Schools Week reports that the government appears to have ‘watered down’ its agreement with grammar schools to admit more disadvantaged pupils. A new memorandum of understanding (MoU) between the Department for Education and Grammar School Heads’ Association (GSHA) has been published, covering the period from this year up to 2027.

Although the document refers to a “shared ambition” to see more pupils from lower-income backgrounds admitted to grammar schools, success measures in the last agreement have been reduced.  In the previous agreement, the DfE and GSHA agreed to report on  “upwards trends” in the number of disadvantaged children applying to, and admitted to, selective schools.

The new document only commits to “evaluate progress” by “monitoring the numbers of disadvantaged children being admitted to selective schools with a view to seeing an upward trend”. The goal of securing higher numbers of disadvantaged applicants to grammars has  been removed.

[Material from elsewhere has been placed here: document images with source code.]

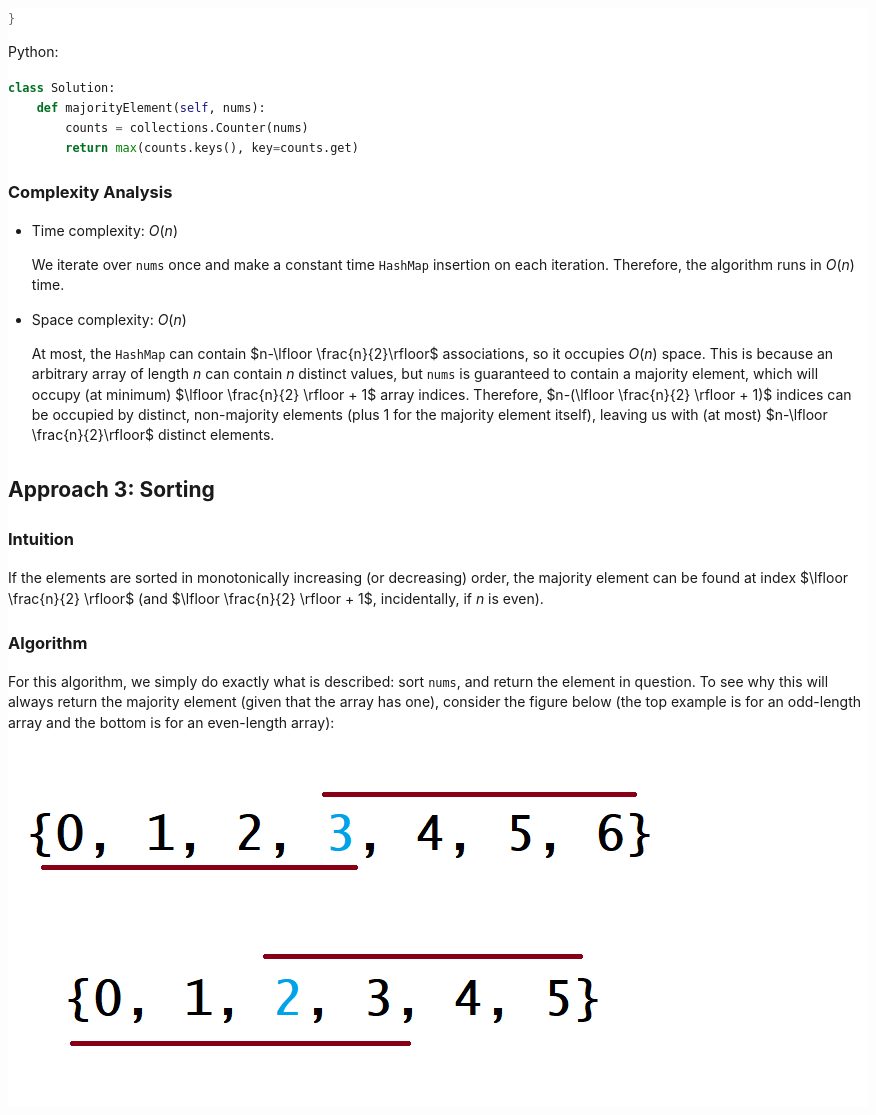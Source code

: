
 ```java
}
```

Python:

```python
class Solution:
    def majorityElement(self, nums):
        counts = collections.Counter(nums)
        return max(counts.keys(), key=counts.get)
```

### Complexity Analysis

* Time complexity: $O(n)$

  We iterate over `nums` once and make a constant time `HashMap` insertion on each iteration. Therefore, the algorithm runs in $O(n)$ time.

* Space complexity: $O(n)$

  At most, the `HashMap` can contain $n-\lfloor \frac{n}{2}\rfloor$ associations, so it occupies $O(n)$ space. This is because an arbitrary array of length $n$ can contain $n$ distinct values, but `nums` is guaranteed to contain a majority element, which will occupy (at minimum) $\lfloor \frac{n}{2} \rfloor + 1$ array indices. Therefore, $n-(\lfloor \frac{n}{2} \rfloor + 1)$ indices can be occupied by distinct, non-majority elements (plus 1 for the majority element itself), leaving us with (at most) $n-\lfloor \frac{n}{2}\rfloor$ distinct elements.

## Approach 3: Sorting

### Intuition

If the elements are sorted in monotonically increasing (or decreasing) order, the majority element can be found at index $\lfloor \frac{n}{2} \rfloor$ (and $\lfloor \frac{n}{2} \rfloor + 1$, incidentally, if $n$ is even).

### Algorithm

For this algorithm, we simply do exactly what is described: sort `nums`, and return the element in question. To see why this will always return the majority element (given that the array has one), consider the figure below (the top example is for an odd-length array and the bottom is for an even-length array):

![sorting](images/image1.png)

CF’s chair, Dr Nuala Burgess, said, “The new memorandum of understanding between the DfE and the Grammar School Heads’ Association is a pretty toothless affair. The language of the new memorandum is woolly but it appears that the GSHA has decided to ditch its plans to look critically at the number of disadvantaged pupils applying to grammar schools and is content to focus instead on total numbers of pupils entering their schools. We remain in the dark about whether outreach work, if undertaken, might be encouraging more disadvantaged children to apply to grammar schools. There is nothing in the memorandum but an implication that they intend to keep an eye on things with fingers crossed. It is difficult to believe that this monitoring will be enough to make any kind of difference.”

Comprehensive Future have been following the reporting on this agreement through FOI requests and we have been surprised to find that there is no factual reporting of disadvantaged pupil data but only verbal reports in meetings with the DfE.

Dr Nuala Burgess said, “It seems that the GSHA doesn’t feel the need to follow the basic principles of evidence-based reporting. All anyone would ask is whether the percentage of disadvantaged pupils accessing grammars is rising or falling each year, and how this percentage compares with nearby non-selective schools. The fact is that progress reports to the DfE lack any detail and contain no figures yet the GSHA seem unapologetic. The best they come up with in reports is a vaguely worded claim that there has been a ‘slight increase in admissions but not a drastic change.’  This kind of language hardly inspires confidence.”

In meetings with the DfE the GSHA has mentioned that extremely low numbers of disadvantaged pupils are in the top 25% attainment range ‘suitable’ for grammar schools. Indeed  a study by the EPI showed that at the end of primary school only around 6% of Free School Meals pupils are found in the top quarter of the attainment distribution. Yet, instead of using evidence like this to set a realistic percentage target of disadvantaged pupil numbers,  and tracking and reporting progress towards this target each year, the DfE and GSHA prefer to somewhat vaguely monitor numbers “with a view” to seeing an upward trend. There are data experts in every school these days, not to mention the DfE itself, so it is unusual to see such limited factual reporting.

Dr Nuala Burgess said, “Grammar schools should come clean. Based on information available to them on their annual intake they should clearly state the percentage increase of disadvantaged children they aim to admit, with a timeline, and how they intend to go about achieving their target. We need to be convinced that the GSHA is serious about admitting more disadvantaged pupils. They appear to think that “monitoring the numbers” is good enough. It isn’t.”